The documents containing the information specified in Part I will be sent or given to the participating employees as specified by Rule 428(b) of the Securities Act of 1933, as amended (the "Securities Act"). Such documents and the documents incorporated by reference herein pursuant to Item 3 of Part II hereof, taken together, constitute a prospectus (the "Prospectus") that meets the requirements of Section 10(a) of the Securities Act.
 


PART II


INFORMATION REQUIRED IN THE REGISTRATION STATEMENT
 


Item 3. Incorporation of Documents by Reference

The following documents filed by Lowe's Companies, Inc. (the "Company") with the Commission (File No. 1-7898) are incorporated herein by reference:

(a) the Company's Annual Report on Form 10-K for the fiscal year ended January 30, 2004, filed on April 7, 2004, as amended on Form 10-K/A filed on April 13, 2004; and

(b) all other reports filed by the Company pursuant to Section 13(a) or 15(d) of the Securities Exchange Act of 1934, as amended (the "Exchange Act") since January 30, 2004.

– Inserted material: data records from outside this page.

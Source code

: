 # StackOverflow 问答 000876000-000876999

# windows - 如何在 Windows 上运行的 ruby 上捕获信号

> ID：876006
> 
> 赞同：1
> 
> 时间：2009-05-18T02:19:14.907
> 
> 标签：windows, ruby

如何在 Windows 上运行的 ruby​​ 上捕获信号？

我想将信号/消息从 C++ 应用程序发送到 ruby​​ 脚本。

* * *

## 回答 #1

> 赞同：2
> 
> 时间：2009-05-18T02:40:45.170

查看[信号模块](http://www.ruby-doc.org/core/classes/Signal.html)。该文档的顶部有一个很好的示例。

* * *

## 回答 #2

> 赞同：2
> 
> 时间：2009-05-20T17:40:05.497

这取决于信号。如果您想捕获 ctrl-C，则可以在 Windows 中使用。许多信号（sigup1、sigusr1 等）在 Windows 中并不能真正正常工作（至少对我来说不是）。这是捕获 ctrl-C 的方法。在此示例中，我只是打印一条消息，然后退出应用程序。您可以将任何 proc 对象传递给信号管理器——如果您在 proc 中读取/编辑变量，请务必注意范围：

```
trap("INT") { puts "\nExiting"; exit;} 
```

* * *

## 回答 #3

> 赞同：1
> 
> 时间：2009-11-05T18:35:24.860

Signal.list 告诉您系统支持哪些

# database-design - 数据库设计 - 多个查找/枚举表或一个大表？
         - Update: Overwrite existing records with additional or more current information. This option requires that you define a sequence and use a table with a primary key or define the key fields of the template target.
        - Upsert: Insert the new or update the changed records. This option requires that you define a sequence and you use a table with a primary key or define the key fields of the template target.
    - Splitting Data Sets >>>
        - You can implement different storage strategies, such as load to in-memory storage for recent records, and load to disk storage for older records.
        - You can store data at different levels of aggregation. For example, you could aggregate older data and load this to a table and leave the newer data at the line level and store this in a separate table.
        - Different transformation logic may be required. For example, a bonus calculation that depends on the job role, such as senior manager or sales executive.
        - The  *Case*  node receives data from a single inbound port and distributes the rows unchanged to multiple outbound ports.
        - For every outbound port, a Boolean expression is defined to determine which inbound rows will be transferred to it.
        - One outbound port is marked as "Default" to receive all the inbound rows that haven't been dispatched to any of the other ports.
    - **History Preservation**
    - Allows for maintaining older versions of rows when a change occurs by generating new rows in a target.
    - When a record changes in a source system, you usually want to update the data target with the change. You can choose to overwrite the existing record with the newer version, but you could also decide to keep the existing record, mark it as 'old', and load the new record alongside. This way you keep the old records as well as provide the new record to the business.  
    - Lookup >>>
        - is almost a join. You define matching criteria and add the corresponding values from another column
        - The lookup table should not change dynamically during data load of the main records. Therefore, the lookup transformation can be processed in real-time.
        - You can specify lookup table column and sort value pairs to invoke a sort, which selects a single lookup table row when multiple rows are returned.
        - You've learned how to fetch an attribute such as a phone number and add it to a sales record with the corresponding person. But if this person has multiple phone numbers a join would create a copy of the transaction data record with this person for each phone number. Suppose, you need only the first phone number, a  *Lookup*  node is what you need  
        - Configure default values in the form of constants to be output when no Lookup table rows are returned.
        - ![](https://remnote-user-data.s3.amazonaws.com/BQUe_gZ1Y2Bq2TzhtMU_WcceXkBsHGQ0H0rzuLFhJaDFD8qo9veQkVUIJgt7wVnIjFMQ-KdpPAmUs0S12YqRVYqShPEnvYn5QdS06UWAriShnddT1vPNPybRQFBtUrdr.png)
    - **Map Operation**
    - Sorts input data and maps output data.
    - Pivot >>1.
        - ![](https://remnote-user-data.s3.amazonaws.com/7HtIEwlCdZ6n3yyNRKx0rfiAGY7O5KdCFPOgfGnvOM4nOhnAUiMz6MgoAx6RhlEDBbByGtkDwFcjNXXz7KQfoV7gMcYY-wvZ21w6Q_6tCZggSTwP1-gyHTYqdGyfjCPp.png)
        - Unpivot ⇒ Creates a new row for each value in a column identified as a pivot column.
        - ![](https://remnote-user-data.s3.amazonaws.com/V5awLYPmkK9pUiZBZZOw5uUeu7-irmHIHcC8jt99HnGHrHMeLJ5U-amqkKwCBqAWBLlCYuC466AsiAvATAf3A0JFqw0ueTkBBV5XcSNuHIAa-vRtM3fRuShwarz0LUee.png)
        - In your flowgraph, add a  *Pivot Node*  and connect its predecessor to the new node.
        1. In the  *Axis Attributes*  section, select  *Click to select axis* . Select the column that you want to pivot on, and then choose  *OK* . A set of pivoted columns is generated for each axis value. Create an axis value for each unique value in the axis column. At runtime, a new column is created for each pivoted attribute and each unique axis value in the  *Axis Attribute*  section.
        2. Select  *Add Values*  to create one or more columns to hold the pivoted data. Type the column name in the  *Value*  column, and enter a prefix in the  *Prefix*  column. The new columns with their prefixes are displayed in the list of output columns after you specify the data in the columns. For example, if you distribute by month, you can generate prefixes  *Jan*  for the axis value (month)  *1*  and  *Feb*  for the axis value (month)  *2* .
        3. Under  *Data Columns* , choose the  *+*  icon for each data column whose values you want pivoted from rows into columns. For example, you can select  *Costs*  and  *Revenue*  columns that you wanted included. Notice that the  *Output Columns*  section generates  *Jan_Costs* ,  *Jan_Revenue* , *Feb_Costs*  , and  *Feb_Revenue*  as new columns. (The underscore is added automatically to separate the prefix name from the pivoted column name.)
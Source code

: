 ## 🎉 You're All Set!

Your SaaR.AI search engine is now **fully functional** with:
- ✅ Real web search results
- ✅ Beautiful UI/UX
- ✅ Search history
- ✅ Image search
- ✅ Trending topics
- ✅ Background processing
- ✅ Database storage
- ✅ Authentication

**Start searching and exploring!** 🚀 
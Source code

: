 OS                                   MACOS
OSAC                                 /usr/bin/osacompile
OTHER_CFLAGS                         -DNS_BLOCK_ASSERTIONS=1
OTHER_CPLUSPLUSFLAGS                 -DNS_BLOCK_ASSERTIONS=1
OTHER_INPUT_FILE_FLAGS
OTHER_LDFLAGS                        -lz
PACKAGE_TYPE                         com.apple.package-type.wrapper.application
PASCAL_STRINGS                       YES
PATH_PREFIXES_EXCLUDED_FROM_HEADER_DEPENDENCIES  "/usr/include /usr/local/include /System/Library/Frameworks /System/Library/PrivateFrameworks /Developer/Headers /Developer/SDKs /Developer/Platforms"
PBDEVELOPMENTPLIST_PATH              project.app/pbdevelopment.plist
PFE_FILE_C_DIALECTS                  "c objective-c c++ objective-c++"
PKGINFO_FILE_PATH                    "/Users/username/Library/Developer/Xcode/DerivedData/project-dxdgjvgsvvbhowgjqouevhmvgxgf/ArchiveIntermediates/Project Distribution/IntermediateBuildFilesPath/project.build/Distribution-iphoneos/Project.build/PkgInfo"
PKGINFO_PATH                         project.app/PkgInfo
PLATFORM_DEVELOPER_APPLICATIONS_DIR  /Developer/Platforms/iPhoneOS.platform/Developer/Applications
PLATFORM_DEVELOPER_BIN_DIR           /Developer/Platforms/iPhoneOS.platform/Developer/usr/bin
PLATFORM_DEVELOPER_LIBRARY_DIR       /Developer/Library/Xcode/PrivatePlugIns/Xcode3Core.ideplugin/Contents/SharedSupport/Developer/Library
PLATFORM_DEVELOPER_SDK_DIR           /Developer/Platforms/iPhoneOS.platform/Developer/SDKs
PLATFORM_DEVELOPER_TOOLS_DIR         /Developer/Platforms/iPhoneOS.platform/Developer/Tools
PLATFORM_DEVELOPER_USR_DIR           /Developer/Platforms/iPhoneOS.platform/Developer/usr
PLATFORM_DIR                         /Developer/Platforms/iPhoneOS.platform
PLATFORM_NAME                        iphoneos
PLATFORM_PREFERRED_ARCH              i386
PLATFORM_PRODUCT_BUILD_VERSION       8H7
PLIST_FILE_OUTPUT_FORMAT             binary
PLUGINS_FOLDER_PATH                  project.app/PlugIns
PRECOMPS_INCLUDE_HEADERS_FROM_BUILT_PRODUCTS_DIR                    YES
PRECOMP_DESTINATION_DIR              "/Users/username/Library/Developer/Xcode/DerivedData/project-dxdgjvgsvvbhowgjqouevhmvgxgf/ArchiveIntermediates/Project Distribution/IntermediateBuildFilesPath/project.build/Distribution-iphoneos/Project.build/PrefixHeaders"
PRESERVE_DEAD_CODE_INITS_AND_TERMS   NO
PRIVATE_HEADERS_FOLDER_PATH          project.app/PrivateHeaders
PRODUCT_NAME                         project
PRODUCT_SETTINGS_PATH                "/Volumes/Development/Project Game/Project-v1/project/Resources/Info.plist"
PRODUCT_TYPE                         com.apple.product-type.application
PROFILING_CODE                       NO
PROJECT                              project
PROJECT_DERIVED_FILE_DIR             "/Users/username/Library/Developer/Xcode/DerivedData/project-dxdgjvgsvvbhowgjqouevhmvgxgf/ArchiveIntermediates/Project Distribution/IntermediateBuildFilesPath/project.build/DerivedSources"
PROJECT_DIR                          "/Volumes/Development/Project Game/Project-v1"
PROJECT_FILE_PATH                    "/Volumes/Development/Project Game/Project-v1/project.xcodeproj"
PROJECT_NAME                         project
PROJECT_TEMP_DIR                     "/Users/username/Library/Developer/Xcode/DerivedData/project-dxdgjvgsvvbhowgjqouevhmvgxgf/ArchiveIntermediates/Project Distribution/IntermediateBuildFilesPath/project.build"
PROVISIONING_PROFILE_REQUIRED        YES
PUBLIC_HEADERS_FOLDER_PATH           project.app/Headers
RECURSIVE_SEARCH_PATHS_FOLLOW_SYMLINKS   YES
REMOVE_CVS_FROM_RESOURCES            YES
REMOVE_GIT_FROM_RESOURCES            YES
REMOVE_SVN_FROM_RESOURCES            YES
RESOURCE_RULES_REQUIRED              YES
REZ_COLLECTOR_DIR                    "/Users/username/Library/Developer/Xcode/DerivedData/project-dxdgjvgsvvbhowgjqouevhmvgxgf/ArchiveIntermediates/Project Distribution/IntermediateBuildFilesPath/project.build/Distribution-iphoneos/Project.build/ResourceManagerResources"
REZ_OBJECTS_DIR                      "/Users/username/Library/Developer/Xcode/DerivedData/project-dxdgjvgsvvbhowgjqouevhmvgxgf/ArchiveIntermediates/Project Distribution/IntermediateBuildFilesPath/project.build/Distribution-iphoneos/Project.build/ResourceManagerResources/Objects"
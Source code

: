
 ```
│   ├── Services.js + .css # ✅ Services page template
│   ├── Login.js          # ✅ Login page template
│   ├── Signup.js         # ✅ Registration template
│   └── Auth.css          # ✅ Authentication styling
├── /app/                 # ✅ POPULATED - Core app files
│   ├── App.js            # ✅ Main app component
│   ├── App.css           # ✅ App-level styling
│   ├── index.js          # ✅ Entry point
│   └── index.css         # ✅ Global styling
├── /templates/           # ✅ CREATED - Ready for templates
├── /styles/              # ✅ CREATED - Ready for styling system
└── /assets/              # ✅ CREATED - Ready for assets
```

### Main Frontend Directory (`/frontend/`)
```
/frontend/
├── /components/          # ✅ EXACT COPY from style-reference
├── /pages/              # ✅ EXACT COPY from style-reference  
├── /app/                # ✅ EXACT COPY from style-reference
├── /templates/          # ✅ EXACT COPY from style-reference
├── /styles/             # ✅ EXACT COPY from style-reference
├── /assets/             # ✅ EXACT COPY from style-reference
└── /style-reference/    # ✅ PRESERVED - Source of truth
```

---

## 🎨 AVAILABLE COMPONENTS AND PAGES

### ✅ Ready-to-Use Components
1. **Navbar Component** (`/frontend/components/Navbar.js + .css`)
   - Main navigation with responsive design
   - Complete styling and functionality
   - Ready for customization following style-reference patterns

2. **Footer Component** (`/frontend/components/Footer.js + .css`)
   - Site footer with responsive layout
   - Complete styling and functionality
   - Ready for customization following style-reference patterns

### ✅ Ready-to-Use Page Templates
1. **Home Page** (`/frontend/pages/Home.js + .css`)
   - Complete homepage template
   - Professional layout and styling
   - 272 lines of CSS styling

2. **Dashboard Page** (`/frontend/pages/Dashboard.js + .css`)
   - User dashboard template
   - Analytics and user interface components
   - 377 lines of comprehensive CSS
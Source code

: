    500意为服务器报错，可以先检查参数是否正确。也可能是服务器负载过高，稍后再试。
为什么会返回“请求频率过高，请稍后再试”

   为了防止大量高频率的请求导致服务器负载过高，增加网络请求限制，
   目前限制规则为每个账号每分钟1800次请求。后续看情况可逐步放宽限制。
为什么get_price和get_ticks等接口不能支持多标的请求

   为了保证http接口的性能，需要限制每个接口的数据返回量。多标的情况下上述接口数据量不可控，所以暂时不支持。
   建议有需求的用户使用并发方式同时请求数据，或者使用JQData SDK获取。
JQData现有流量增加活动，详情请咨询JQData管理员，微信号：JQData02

All documents subsequently filed by the Company pursuant to Sections 13(a), 13(c), 14 or 15(d) of the Exchange Act (other than those Current Reports on Form 8-K which furnish information pursuant to Item 9 or Item 12 of such report), prior to the filing of a post-effective amendment which indicates that all securities offered hereby have been sold or which deregisters all securities then remaining unsold, shall be deemed to be incorporated by reference into this Registration Statement and to be a part hereof from the date of filing of such documents.

Any statement contained herein or in a document, all or a portion of which is incorporated or deemed to be incorporated by reference herein, shall be deemed to be modified or superseded for purposes of this Registration Statement to the extent that a statement contained herein or in any other subsequently filed document which also is or is deemed to be incorporated by reference herein modifies or supersedes such statement. Any such statement so modified or superseded shall not be deemed, except as so modified or amended, to constitute a part of this Registration Statement.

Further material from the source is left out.